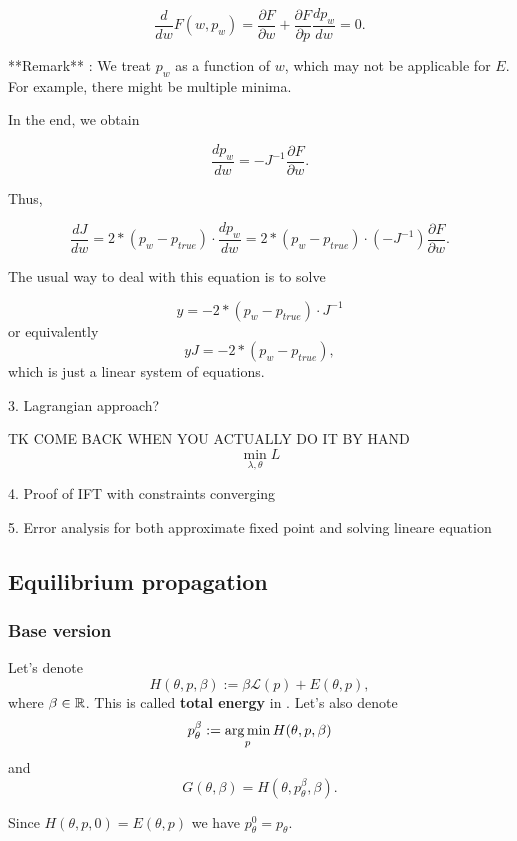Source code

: \documentclass[a4paper,10pt]{report}
\begin{document}
$$\frac{d}{dw}F(w,p_w) = \frac{\partial F}{\partial w} + \frac{\partial F}{\partial p}\frac{d p_w}{dw}= 0 .$$

**Remark** : We treat $p_w$ as a function of $w$, which may not be applicable for $E$.
For example, there might be multiple minima.

In the end, we obtain

$$ \frac{d p_w}{dw} = - J^{-1} \frac{\partial F}{\partial w}.$$

Thus,

$$\frac{d J}{dw} = 2*(p_w-p_{true})\cdot \frac{d p_w}{dw} = 2*(p_w-p_{true})\cdot (-J^{-1}) \frac{\partial F}{\partial w}.$$

The usual way to deal with this equation is to solve

$$y =- 2*(p_w-p_{true}) \cdot J^{-1}$$
or equivalently
$$ yJ = -2*(p_w - p_{true}),$$ which is just a linear system of equations.

3. Lagrangian approach?

TK COME BACK WHEN YOU ACTUALLY DO IT BY HAND
 \begin{equation}
\min_{\lambda,\theta} L
 \end{equation}

4. Proof of IFT with constraints converging

5. Error analysis for both approximate fixed point and solving lineare equation
\subsection{ Equilibrium propagation}

\subsubsection{Base version}

Let's denote
\begin{equation}
H(\theta, p, \beta) := \beta \mathcal{L}(p) + E(\theta, p),
\end{equation}
where $\beta \in \mathbb{R}$.
 This is called \textbf{total energy} in \cite{eqprop}. Let's also denote
\begin{equation}
p_{\theta}^{\beta}:=\operatorname*{arg\,min}_p H(\theta, p, \beta)
\end{equation}
and
\begin{equation}
 G(\theta, \beta) = H(\theta, p_\theta^\beta, \beta).
\end{equation}

Since $H(\theta,p,0) = E(\theta,p)$ we have $p_{\theta}^{0}=p_{\theta}$.
\end{document}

Brief: From the records given above, reproduce all text exactly and exclude each picture.

Response to this exercise:
Source code

: \documentclass[a4paper,10pt]{report}
\begin{document}
$$\frac{d}{dw}F(w,p_w) = \frac{\partial F}{\partial w} + \frac{\partial F}{\partial p}\frac{d p_w}{dw}= 0 .$$

**Remark** : We treat $p_w$ as a function of $w$, which may not be applicable for $E$.
For example, there might be multiple minima.

In the end, we obtain

$$ \frac{d p_w}{dw} = - J^{-1} \frac{\partial F}{\partial w}.$$

Thus,

$$\frac{d J}{dw} = 2*(p_w-p_{true})\cdot \frac{d p_w}{dw} = 2*(p_w-p_{true})\cdot (-J^{-1}) \frac{\partial F}{\partial w}.$$

The usual way to deal with this equation is to solve

$$y =- 2*(p_w-p_{true}) \cdot J^{-1}$$
or equivalently
$$ yJ = -2*(p_w - p_{true}),$$ which is just a linear system of equations.

3. Lagrangian approach?

TK COME BACK WHEN YOU ACTUALLY DO IT BY HAND
 \begin{equation}
\min_{\lambda,\theta} L
 \end{equation}

4. Proof of IFT with constraints converging

5. Error analysis for both approximate fixed point and solving lineare equation
\subsection{ Equilibrium propagation}

\subsubsection{Base version}

Let's denote
\begin{equation}
H(\theta, p, \beta) := \beta \mathcal{L}(p) + E(\theta, p),
\end{equation}
where $\beta \in \mathbb{R}$.
 This is called \textbf{total energy} in \cite{eqprop}. Let's also denote
\begin{equation}
p_{\theta}^{\beta}:=\operatorname*{arg\,min}_p H(\theta, p, \beta)
\end{equation}
and
\begin{equation}
 G(\theta, \beta) = H(\theta, p_\theta^\beta, \beta).
\end{equation}

Since $H(\theta,p,0) = E(\theta,p)$ we have $p_{\theta}^{0}=p_{\theta}$.
\end{document}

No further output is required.